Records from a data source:
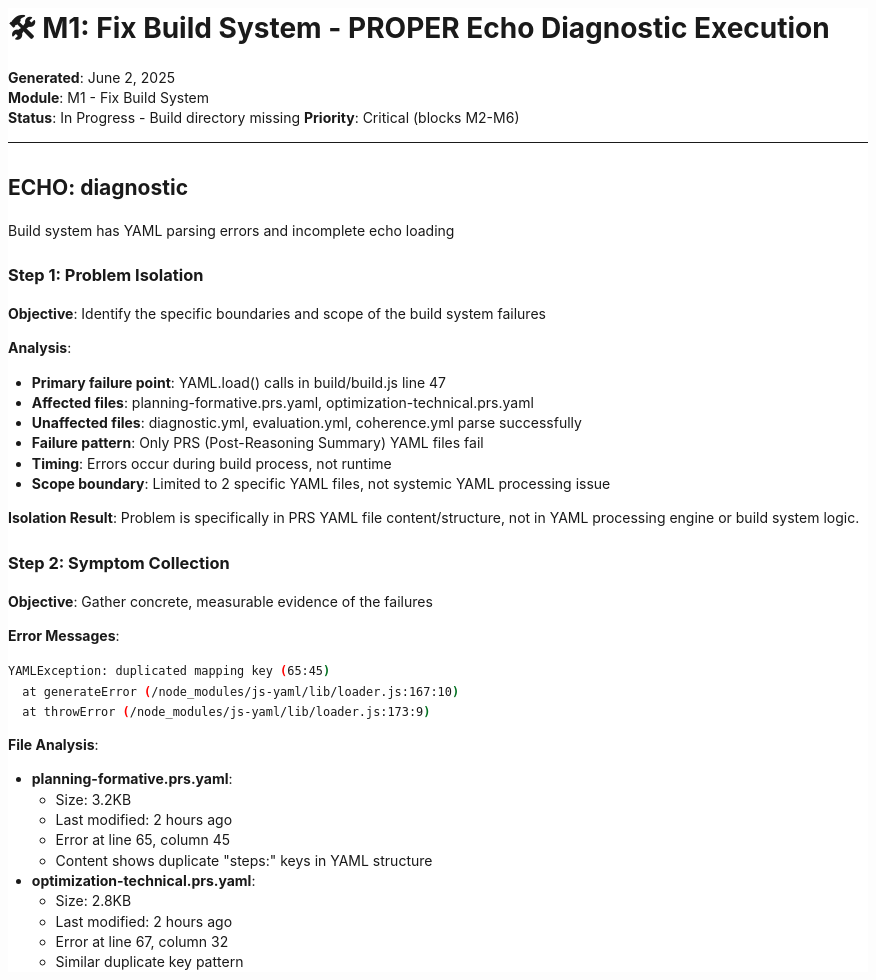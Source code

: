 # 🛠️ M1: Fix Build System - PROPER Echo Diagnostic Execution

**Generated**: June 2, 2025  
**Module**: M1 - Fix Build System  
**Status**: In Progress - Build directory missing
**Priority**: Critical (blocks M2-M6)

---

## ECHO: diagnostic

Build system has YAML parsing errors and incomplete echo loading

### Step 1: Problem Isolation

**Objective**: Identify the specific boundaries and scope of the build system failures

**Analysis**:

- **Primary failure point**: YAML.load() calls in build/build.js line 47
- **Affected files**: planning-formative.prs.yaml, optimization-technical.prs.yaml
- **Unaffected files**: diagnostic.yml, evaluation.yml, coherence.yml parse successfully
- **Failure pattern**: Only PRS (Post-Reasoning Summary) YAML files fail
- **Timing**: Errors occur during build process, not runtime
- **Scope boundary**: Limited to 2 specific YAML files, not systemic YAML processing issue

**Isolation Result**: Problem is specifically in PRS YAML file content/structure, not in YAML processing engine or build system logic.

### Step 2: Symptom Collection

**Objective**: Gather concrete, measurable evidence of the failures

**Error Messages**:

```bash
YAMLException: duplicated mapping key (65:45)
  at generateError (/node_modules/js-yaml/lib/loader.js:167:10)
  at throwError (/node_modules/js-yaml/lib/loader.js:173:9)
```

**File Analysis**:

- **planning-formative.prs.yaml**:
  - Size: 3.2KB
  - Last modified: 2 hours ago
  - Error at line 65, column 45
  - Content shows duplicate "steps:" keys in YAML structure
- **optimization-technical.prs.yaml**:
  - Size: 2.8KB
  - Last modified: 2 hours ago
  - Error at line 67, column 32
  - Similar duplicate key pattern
...
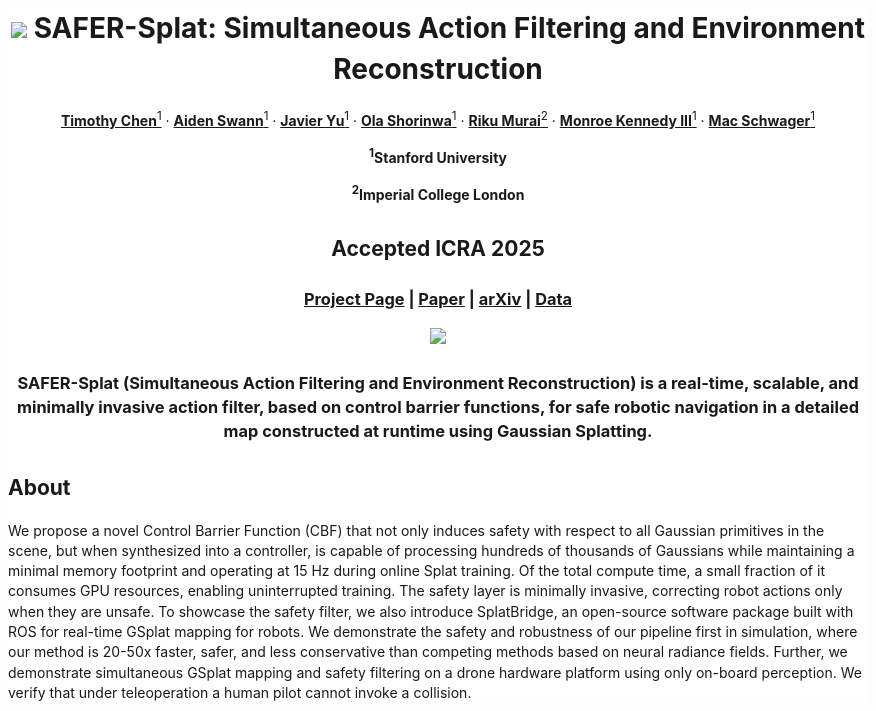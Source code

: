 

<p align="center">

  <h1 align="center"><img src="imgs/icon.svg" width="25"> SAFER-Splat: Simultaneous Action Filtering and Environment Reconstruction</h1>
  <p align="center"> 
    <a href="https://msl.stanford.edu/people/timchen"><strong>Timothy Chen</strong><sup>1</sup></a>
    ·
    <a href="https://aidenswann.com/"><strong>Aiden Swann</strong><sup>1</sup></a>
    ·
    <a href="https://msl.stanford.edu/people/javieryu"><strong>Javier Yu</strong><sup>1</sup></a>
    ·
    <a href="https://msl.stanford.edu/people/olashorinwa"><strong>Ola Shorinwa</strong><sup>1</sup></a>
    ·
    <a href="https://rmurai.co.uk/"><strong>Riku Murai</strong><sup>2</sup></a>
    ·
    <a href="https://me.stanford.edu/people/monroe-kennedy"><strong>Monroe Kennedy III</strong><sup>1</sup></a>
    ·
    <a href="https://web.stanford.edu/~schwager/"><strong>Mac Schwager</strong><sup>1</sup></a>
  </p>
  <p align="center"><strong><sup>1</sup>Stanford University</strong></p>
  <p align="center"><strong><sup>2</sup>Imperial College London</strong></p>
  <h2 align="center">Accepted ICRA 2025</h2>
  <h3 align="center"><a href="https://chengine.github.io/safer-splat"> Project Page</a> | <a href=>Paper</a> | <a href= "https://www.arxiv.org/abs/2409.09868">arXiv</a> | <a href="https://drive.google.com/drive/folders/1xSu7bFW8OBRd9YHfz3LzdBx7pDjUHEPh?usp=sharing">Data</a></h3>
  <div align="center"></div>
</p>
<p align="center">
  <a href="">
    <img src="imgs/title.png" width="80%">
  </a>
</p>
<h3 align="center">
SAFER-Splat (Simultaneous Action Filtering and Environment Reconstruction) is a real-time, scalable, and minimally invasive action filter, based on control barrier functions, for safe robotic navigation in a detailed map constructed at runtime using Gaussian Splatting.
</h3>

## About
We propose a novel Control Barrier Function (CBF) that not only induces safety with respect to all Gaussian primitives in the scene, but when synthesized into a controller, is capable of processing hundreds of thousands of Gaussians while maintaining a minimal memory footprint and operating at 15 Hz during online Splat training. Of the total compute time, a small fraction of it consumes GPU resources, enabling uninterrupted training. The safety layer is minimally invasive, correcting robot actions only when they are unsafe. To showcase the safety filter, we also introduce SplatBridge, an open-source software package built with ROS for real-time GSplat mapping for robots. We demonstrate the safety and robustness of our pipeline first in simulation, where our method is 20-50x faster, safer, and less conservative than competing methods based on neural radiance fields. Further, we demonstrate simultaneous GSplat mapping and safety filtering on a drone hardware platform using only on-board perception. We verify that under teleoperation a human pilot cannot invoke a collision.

Problem details >>
Only the lines above that hold "imgs" are wanted. Show every one of them.

Result for this exercise >>
  <h1 align="center"><img src="imgs/icon.svg" width="25"> SAFER-Splat: Simultaneous Action Filtering and Environment Reconstruction</h1>
    <img src="imgs/title.png" width="80%">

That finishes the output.